* [Problem to solve]: Return the lines below in which the string "documentclass" occurs.
(Information shown begins)
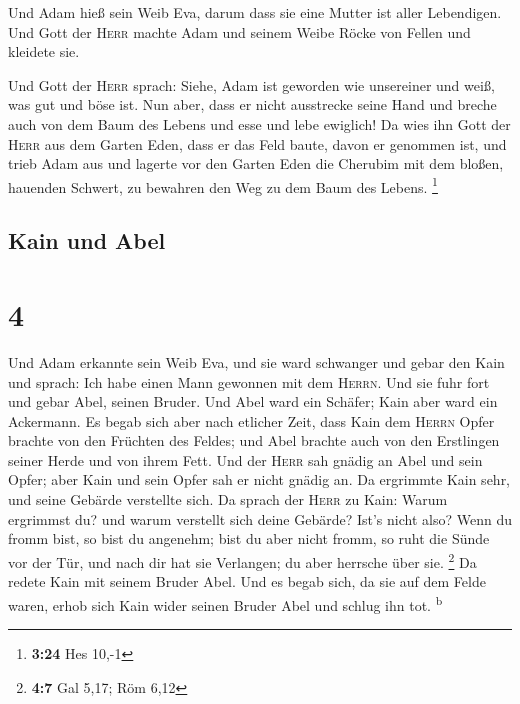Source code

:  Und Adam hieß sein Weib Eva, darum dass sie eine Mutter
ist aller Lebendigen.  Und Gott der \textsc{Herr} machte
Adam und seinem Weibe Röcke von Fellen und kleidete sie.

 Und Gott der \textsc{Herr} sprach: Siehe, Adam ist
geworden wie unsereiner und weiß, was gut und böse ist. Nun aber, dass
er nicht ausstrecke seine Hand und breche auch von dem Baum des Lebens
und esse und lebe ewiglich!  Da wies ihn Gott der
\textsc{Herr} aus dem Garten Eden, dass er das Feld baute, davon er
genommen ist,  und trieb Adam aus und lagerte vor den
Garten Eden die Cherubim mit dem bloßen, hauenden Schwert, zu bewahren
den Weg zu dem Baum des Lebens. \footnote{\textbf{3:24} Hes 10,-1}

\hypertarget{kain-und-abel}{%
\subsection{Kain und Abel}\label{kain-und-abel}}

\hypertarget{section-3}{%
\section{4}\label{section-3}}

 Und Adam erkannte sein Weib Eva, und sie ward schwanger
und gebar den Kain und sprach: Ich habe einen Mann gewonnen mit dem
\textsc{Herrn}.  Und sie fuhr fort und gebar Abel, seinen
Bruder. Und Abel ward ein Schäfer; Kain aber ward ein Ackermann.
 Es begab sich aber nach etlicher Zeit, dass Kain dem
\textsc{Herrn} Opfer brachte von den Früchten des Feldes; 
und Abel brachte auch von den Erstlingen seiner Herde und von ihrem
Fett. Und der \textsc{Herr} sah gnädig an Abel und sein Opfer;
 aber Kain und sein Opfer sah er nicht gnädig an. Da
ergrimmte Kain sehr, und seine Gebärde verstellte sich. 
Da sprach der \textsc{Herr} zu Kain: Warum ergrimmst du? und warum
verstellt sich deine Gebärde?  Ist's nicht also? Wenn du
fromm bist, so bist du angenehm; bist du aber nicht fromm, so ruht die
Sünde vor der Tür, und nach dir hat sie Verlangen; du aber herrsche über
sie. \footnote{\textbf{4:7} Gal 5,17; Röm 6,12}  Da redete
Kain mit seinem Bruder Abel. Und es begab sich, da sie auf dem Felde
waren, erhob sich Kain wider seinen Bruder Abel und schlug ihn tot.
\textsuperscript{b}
(Information shown ends)
(Information shown begins)
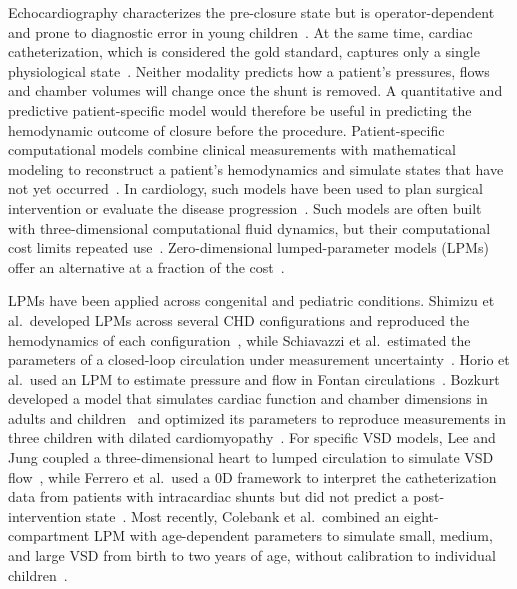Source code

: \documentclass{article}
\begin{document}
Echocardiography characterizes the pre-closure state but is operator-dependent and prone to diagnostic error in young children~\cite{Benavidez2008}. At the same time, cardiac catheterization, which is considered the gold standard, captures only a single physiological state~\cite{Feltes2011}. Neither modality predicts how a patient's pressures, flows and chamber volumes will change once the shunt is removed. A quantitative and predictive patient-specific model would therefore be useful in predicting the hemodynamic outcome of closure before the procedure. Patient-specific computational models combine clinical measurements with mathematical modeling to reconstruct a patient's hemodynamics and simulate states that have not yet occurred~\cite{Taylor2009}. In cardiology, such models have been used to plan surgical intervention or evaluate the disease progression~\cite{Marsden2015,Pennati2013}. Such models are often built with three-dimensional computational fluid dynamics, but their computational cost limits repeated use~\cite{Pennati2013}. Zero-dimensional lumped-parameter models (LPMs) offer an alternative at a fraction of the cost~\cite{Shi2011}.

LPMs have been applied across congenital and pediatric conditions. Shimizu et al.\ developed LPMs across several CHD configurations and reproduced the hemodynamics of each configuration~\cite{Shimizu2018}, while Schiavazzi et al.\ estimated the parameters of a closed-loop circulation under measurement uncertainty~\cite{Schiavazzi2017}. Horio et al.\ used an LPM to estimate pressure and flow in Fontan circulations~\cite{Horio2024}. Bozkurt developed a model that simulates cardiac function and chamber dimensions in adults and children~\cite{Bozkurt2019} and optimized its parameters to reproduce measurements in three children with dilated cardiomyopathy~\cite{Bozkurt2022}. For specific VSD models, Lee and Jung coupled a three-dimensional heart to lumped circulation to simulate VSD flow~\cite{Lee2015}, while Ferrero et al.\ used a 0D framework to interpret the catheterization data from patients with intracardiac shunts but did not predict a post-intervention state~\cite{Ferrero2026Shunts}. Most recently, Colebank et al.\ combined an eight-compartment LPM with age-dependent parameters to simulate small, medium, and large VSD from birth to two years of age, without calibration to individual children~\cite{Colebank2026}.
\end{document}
(Information shown ends)
(Information shown begins)
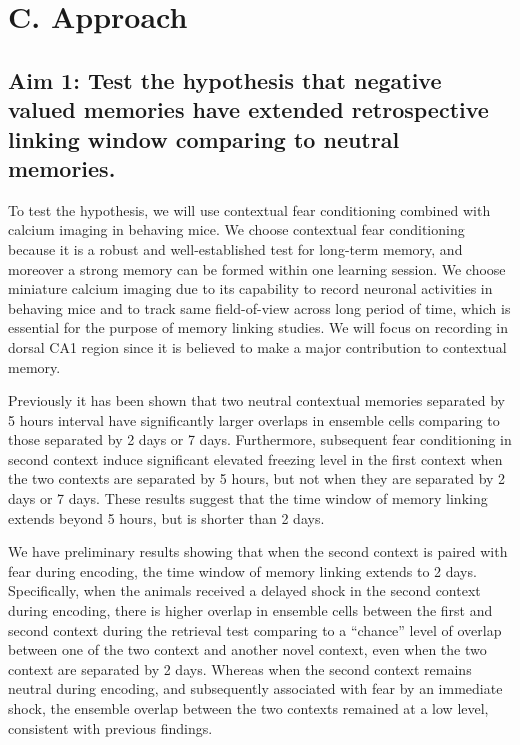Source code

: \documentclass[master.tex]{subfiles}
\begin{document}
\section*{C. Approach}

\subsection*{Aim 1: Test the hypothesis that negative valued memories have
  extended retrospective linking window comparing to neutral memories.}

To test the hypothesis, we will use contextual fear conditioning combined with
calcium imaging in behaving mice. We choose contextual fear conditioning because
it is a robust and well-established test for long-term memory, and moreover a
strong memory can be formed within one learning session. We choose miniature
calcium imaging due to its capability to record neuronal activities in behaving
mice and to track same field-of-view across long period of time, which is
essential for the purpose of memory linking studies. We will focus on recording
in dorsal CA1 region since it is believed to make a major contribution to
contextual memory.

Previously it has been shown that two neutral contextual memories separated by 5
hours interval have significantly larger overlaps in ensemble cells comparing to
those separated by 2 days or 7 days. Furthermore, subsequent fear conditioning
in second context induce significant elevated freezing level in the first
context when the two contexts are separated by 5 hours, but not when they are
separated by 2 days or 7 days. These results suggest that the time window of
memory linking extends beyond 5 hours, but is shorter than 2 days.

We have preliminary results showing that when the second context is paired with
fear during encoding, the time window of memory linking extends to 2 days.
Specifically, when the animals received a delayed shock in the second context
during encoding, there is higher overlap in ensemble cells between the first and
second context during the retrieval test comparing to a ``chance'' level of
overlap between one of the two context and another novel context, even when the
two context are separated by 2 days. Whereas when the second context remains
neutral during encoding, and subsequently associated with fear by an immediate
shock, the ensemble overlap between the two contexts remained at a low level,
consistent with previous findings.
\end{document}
(Information shown ends)
* [Answer space]:
: \documentclass{article}
: \documentclass[master.tex]{subfiles}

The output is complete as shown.